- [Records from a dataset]
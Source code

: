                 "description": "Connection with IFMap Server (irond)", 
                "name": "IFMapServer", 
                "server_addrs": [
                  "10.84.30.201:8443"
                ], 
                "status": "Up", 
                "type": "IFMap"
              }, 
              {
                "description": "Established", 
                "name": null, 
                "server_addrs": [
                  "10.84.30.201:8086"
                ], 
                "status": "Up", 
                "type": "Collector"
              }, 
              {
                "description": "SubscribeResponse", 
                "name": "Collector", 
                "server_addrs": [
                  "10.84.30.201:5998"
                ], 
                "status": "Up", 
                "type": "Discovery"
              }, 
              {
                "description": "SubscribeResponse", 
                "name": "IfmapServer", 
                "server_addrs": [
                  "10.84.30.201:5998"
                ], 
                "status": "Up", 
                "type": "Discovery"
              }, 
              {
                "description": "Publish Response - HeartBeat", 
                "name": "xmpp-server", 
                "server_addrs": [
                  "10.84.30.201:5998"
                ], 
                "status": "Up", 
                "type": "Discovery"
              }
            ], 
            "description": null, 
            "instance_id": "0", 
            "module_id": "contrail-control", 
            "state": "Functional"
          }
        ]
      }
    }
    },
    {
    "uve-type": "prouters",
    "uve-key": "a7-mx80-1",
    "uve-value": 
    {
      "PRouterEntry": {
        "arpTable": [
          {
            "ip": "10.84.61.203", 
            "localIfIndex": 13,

- [TRY IT]
Set down each record above without changing a single word.

- [RESPONSE AREA]
Source code

:                 "description": "Connection with IFMap Server (irond)", 
                "name": "IFMapServer", 
                "server_addrs": [
                  "10.84.30.201:8443"
                ], 
                "status": "Up", 
                "type": "IFMap"
              }, 
              {
                "description": "Established", 
                "name": null, 
                "server_addrs": [
                  "10.84.30.201:8086"
                ], 
                "status": "Up", 
                "type": "Collector"
              }, 
              {
                "description": "SubscribeResponse", 
                "name": "Collector", 
                "server_addrs": [
                  "10.84.30.201:5998"
                ], 
                "status": "Up", 
                "type": "Discovery"
              }, 
              {
                "description": "SubscribeResponse", 
                "name": "IfmapServer", 
                "server_addrs": [
                  "10.84.30.201:5998"
                ], 
                "status": "Up", 
                "type": "Discovery"
              }, 
              {
                "description": "Publish Response - HeartBeat", 
                "name": "xmpp-server", 
                "server_addrs": [
                  "10.84.30.201:5998"
                ], 
                "status": "Up", 
                "type": "Discovery"
              }
            ], 
            "description": null, 
            "instance_id": "0", 
            "module_id": "contrail-control", 
            "state": "Functional"
          }
        ]
      }
    }
    },
    {
    "uve-type": "prouters",
    "uve-key": "a7-mx80-1",
    "uve-value": 
    {
      "PRouterEntry": {
        "arpTable": [
          {
            "ip": "10.84.61.203", 
            "localIfIndex": 13,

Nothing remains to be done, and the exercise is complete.